INFORMATION GIVEN Block Start

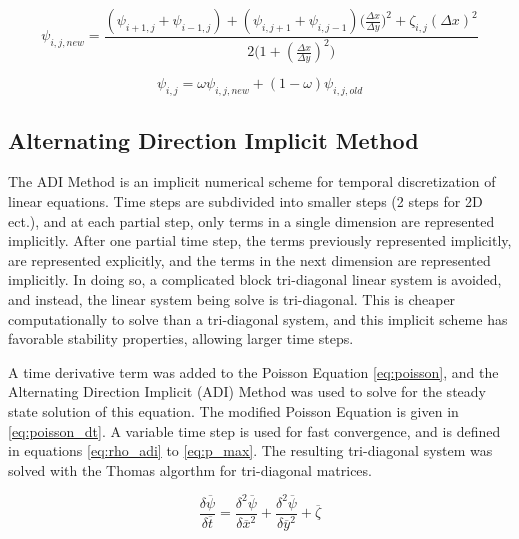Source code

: \begin{equation}
\label{eq:poisson_sor1} 
\psi_{i,j,new} = \frac{(\psi_{i+1,j} + \psi_{i-1,j}) + (\psi_{i,j+1} + \psi_{i,j-1})\big( \frac{\Delta x}{\Delta y} \big) ^2 + \zeta_{i,j}  (\Delta x)^2}{2 \big( 1 + (\frac{\Delta x}{\Delta y})^2 \big)}
\end{equation}


\begin{equation}
\label{eq:poisson_sor2} 
\psi_{i,j} = \omega \psi_{i,j,new} + (1 - \omega) \psi_{i,j,old} 
\end{equation}



	\subsection{Alternating Direction Implicit Method}

The ADI Method is an implicit numerical scheme for temporal discretization of linear equations.  Time steps are subdivided into smaller steps (2 steps for 2D ect.), and at each partial step, only terms in a single dimension are represented implicitly.  After one partial time step, the terms previously represented implicitly, are represented explicitly, and the terms in the next dimension are represented implicitly.  In doing so, a complicated block tri-diagonal linear system is avoided, and instead, the linear system being solve is tri-diagonal.  This is cheaper computationally to solve than a tri-diagonal system, and this implicit scheme has favorable stability properties, allowing larger time steps.

A time derivative term was added to the Poisson Equation \ref{eq:poisson}, and the Alternating Direction Implicit (ADI) Method was used to solve for the steady state solution of this equation.  The modified Poisson Equation is given in \ref{eq:poisson_dt}.  A variable time step is used for fast convergence, and is defined in equations \ref{eq:rho_adi} to \ref{eq:p_max}.  The resulting tri-diagonal system was solved with the Thomas algorthm for tri-diagonal matrices.




\begin{equation}
\label{eq:poisson_dt} 
\frac{\delta \overline{\psi}}{\delta \overline{t}} =
\frac{\delta^2 \overline{\psi}}{\delta \overline{x}^2} + \frac{\delta^2 \overline{\psi}}{\delta \overline{y}^2} + \overline{\zeta}
\end{equation}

INFORMATION GIVEN Block End

WORK INSTRUCTION:
The result should be the listing above, restated exactly, with no pictures in it.

TASK RESPONSE:
Source code

: \begin{equation}
\label{eq:poisson_sor1} 
\psi_{i,j,new} = \frac{(\psi_{i+1,j} + \psi_{i-1,j}) + (\psi_{i,j+1} + \psi_{i,j-1})\big( \frac{\Delta x}{\Delta y} \big) ^2 + \zeta_{i,j}  (\Delta x)^2}{2 \big( 1 + (\frac{\Delta x}{\Delta y})^2 \big)}
\end{equation}


\begin{equation}
\label{eq:poisson_sor2} 
\psi_{i,j} = \omega \psi_{i,j,new} + (1 - \omega) \psi_{i,j,old} 
\end{equation}



	\subsection{Alternating Direction Implicit Method}

The ADI Method is an implicit numerical scheme for temporal discretization of linear equations.  Time steps are subdivided into smaller steps (2 steps for 2D ect.), and at each partial step, only terms in a single dimension are represented implicitly.  After one partial time step, the terms previously represented implicitly, are represented explicitly, and the terms in the next dimension are represented implicitly.  In doing so, a complicated block tri-diagonal linear system is avoided, and instead, the linear system being solve is tri-diagonal.  This is cheaper computationally to solve than a tri-diagonal system, and this implicit scheme has favorable stability properties, allowing larger time steps.

A time derivative term was added to the Poisson Equation \ref{eq:poisson}, and the Alternating Direction Implicit (ADI) Method was used to solve for the steady state solution of this equation.  The modified Poisson Equation is given in \ref{eq:poisson_dt}.  A variable time step is used for fast convergence, and is defined in equations \ref{eq:rho_adi} to \ref{eq:p_max}.  The resulting tri-diagonal system was solved with the Thomas algorthm for tri-diagonal matrices.




\begin{equation}
\label{eq:poisson_dt} 
\frac{\delta \overline{\psi}}{\delta \overline{t}} =
\frac{\delta^2 \overline{\psi}}{\delta \overline{x}^2} + \frac{\delta^2 \overline{\psi}}{\delta \overline{y}^2} + \overline{\zeta}
\end{equation}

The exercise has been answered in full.